Cancer is characterised by staggering molecular heterogeneity, meaning traditional methods that analyse a single biological layer often fall short. To improve diagnostic accuracy, scientists are turning to multi-omics—the integration of data spanning genomics, transcriptomics, proteomics, metabolomics, and radiomics. However, combining these massive, disparate datasets requires immense computational power.
This is where artificial intelligence steps in. By utilising deep learning and machine learning, specifically techniques like graph neural networks for biological modelling and transformers for cross-modal fusion, researchers can translate complex data into actionable clinical insights. Recent integrated classifiers have already reported promising accuracy scores (AUCs of 0.81–0.87) for challenging early-detection tasks.
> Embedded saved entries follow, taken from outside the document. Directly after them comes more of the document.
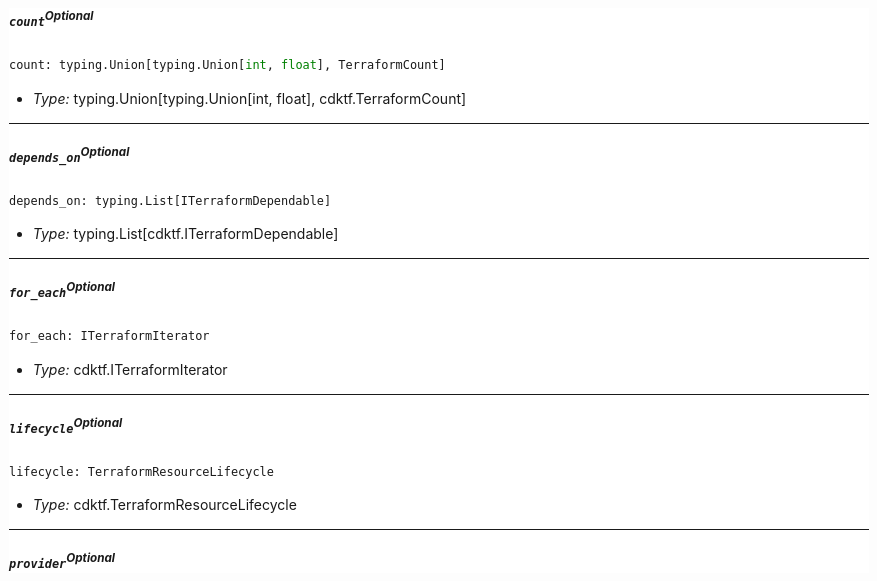 ##### `count`<sup>Optional</sup> <a name="count" id="rhizo-co-terraform-provider-oci.dataOciDatabaseManagementManagedDatabaseOptimizerStatisticsCollectionAggregations.DataOciDatabaseManagementManagedDatabaseOptimizerStatisticsCollectionAggregationsConfig.property.count"></a>

```python
count: typing.Union[typing.Union[int, float], TerraformCount]
```

- *Type:* typing.Union[typing.Union[int, float], cdktf.TerraformCount]

---

##### `depends_on`<sup>Optional</sup> <a name="depends_on" id="rhizo-co-terraform-provider-oci.dataOciDatabaseManagementManagedDatabaseOptimizerStatisticsCollectionAggregations.DataOciDatabaseManagementManagedDatabaseOptimizerStatisticsCollectionAggregationsConfig.property.dependsOn"></a>

```python
depends_on: typing.List[ITerraformDependable]
```

- *Type:* typing.List[cdktf.ITerraformDependable]

---

##### `for_each`<sup>Optional</sup> <a name="for_each" id="rhizo-co-terraform-provider-oci.dataOciDatabaseManagementManagedDatabaseOptimizerStatisticsCollectionAggregations.DataOciDatabaseManagementManagedDatabaseOptimizerStatisticsCollectionAggregationsConfig.property.forEach"></a>

```python
for_each: ITerraformIterator
```

- *Type:* cdktf.ITerraformIterator

---

##### `lifecycle`<sup>Optional</sup> <a name="lifecycle" id="rhizo-co-terraform-provider-oci.dataOciDatabaseManagementManagedDatabaseOptimizerStatisticsCollectionAggregations.DataOciDatabaseManagementManagedDatabaseOptimizerStatisticsCollectionAggregationsConfig.property.lifecycle"></a>

```python
lifecycle: TerraformResourceLifecycle
```

- *Type:* cdktf.TerraformResourceLifecycle

---

##### `provider`<sup>Optional</sup> <a name="provider" id="rhizo-co-terraform-provider-oci.dataOciDatabaseManagementManagedDatabaseOptimizerStatisticsCollectionAggregations.DataOciDatabaseManagementManagedDatabaseOptimizerStatisticsCollectionAggregationsConfig.property.provider"></a>
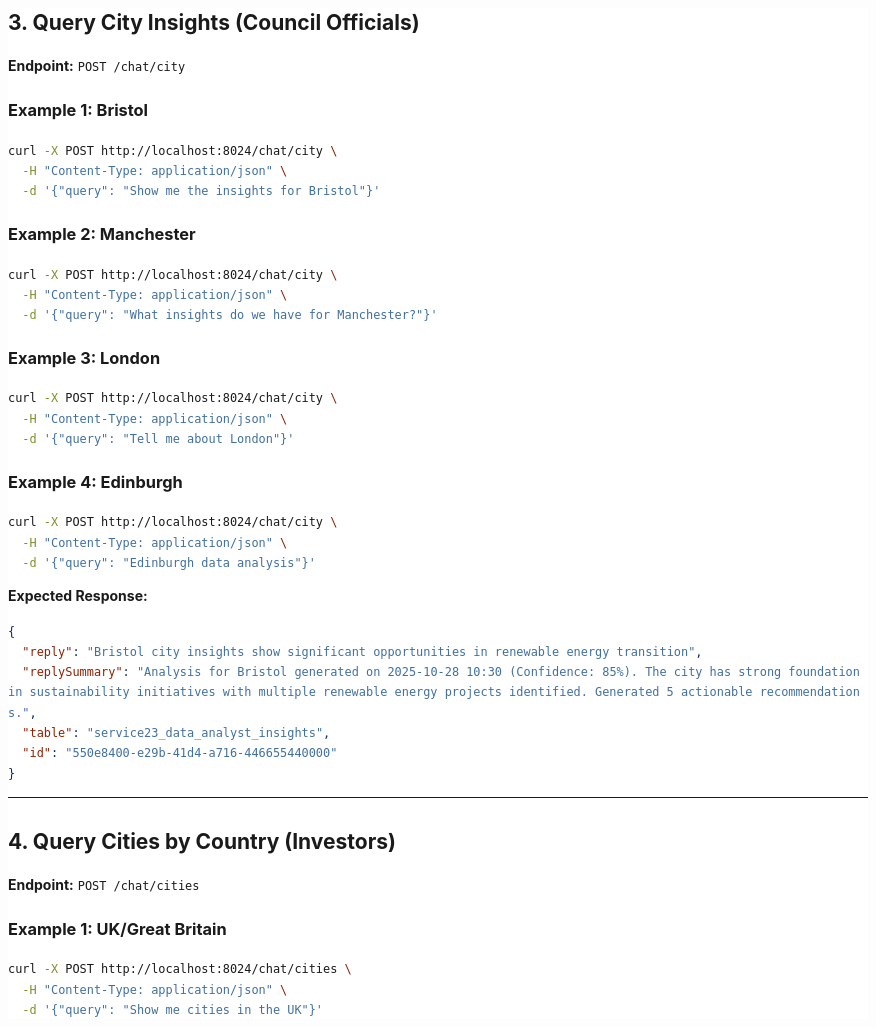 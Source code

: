 
## 3. Query City Insights (Council Officials)

**Endpoint:** `POST /chat/city`

### Example 1: Bristol
```bash
curl -X POST http://localhost:8024/chat/city \
  -H "Content-Type: application/json" \
  -d '{"query": "Show me the insights for Bristol"}'
```

### Example 2: Manchester
```bash
curl -X POST http://localhost:8024/chat/city \
  -H "Content-Type: application/json" \
  -d '{"query": "What insights do we have for Manchester?"}'
```

### Example 3: London
```bash
curl -X POST http://localhost:8024/chat/city \
  -H "Content-Type: application/json" \
  -d '{"query": "Tell me about London"}'
```

### Example 4: Edinburgh
```bash
curl -X POST http://localhost:8024/chat/city \
  -H "Content-Type: application/json" \
  -d '{"query": "Edinburgh data analysis"}'
```

**Expected Response:**
```json
{
  "reply": "Bristol city insights show significant opportunities in renewable energy transition",
  "replySummary": "Analysis for Bristol generated on 2025-10-28 10:30 (Confidence: 85%). The city has strong foundation in sustainability initiatives with multiple renewable energy projects identified. Generated 5 actionable recommendations.",
  "table": "service23_data_analyst_insights",
  "id": "550e8400-e29b-41d4-a716-446655440000"
}
```

---

## 4. Query Cities by Country (Investors)

**Endpoint:** `POST /chat/cities`

### Example 1: UK/Great Britain
```bash
curl -X POST http://localhost:8024/chat/cities \
  -H "Content-Type: application/json" \
  -d '{"query": "Show me cities in the UK"}'
```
The review highlights critical applications, including AI-driven therapy selection to predict drug resistance and radiogenomic non-invasive diagnostics. While challenges such as data harmonisation and ethical equity remain, emerging trends like privacy-preserving federated learning and patient-centric 'N-of-1' models are paving the way for a major paradigm shift. This approach promises to transform oncology, moving beyond population-based averages to truly dynamic, personalised management.